Exercise objective> Show every line in the records below that contains the word "กษะการส".

[Document images with source code]
[Start of Attachment]

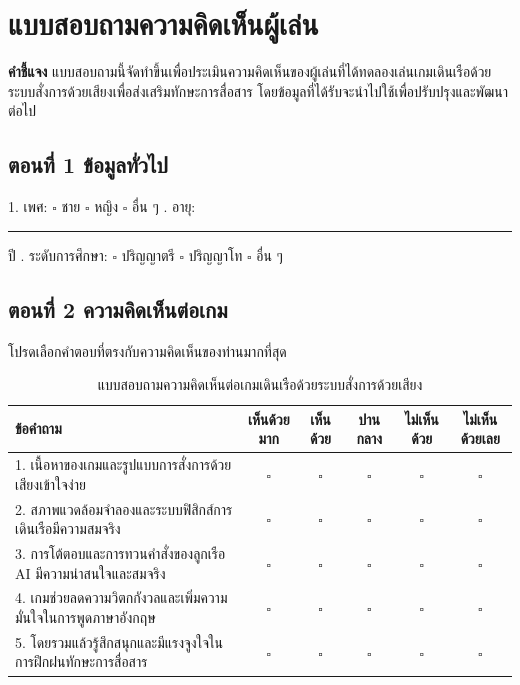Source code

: 
\setcounter{chapter}{-1}

\section*{แบบสอบถามความคิดเห็นผู้เล่น}

\textbf{คำชี้แจง} แบบสอบถามนี้จัดทำขึ้นเพื่อประเมินความคิดเห็นของผู้เล่นที่ได้ทดลองเล่นเกมเดินเรือด้วยระบบสั่งการด้วยเสียงเพื่อส่งเสริมทักษะการสื่อสาร โดยข้อมูลที่ได้รับจะนำไปใช้เพื่อปรับปรุงและพัฒนาต่อไป

\subsection*{ตอนที่ 1 ข้อมูลทั่วไป}
1. เพศ: $\square$ ชาย \quad $\square$ หญิง \quad $\square$ อื่น ๆ . อายุ: \rule{2cm}{0.4pt} ปี . ระดับการศึกษา: $\square$ ปริญญาตรี \quad $\square$ ปริญญาโท \quad $\square$ อื่น ๆ

\subsection*{ตอนที่ 2 ความคิดเห็นต่อเกม}
โปรดเลือกคำตอบที่ตรงกับความคิดเห็นของท่านมากที่สุด

\begin{table}[H]
\centering
\caption{แบบสอบถามความคิดเห็นต่อเกมเดินเรือด้วยระบบสั่งการด้วยเสียง}
\label{tab:survey_game}
\small
\begin{tabular}{|p{5cm}|c|c|c|c|c|}
\hline
\textbf{ข้อคำถาม} & \textbf{เห็นด้วยมาก} & \textbf{เห็นด้วย} & \textbf{ปานกลาง} & \textbf{ไม่เห็นด้วย} & \textbf{ไม่เห็นด้วยเลย} \\ \hline
1. เนื้อหาของเกมและรูปแบบการสั่งการด้วยเสียงเข้าใจง่าย & $\square$ & $\square$ & $\square$ & $\square$ & $\square$ \\ \hline
2. สภาพแวดล้อมจำลองและระบบฟิสิกส์การเดินเรือมีความสมจริง & $\square$ & $\square$ & $\square$ & $\square$ & $\square$ \\ \hline
3. การโต้ตอบและการทวนคำสั่งของลูกเรือ AI มีความน่าสนใจและสมจริง & $\square$ & $\square$ & $\square$ & $\square$ & $\square$ \\ \hline
4. เกมช่วยลดความวิตกกังวลและเพิ่มความมั่นใจในการพูดภาษาอังกฤษ & $\square$ & $\square$ & $\square$ & $\square$ & $\square$ \\ \hline
5. โดยรวมแล้วรู้สึกสนุกและมีแรงจูงใจในการฝึกฝนทักษะการสื่อสาร & $\square$ & $\square$ & $\square$ & $\square$ & $\square$ \\ \hline
\end{tabular}
\end{table}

[End of Attachment]

Output of the task>
\textbf{คำชี้แจง} แบบสอบถามนี้จัดทำขึ้นเพื่อประเมินความคิดเห็นของผู้เล่นที่ได้ทดลองเล่นเกมเดินเรือด้วยระบบสั่งการด้วยเสียงเพื่อส่งเสริมทักษะการสื่อสาร โดยข้อมูลที่ได้รับจะนำไปใช้เพื่อปรับปรุงและพัฒนาต่อไป
5. โดยรวมแล้วรู้สึกสนุกและมีแรงจูงใจในการฝึกฝนทักษะการสื่อสาร & $\square$ & $\square$ & $\square$ & $\square$ & $\square$ \\ \hline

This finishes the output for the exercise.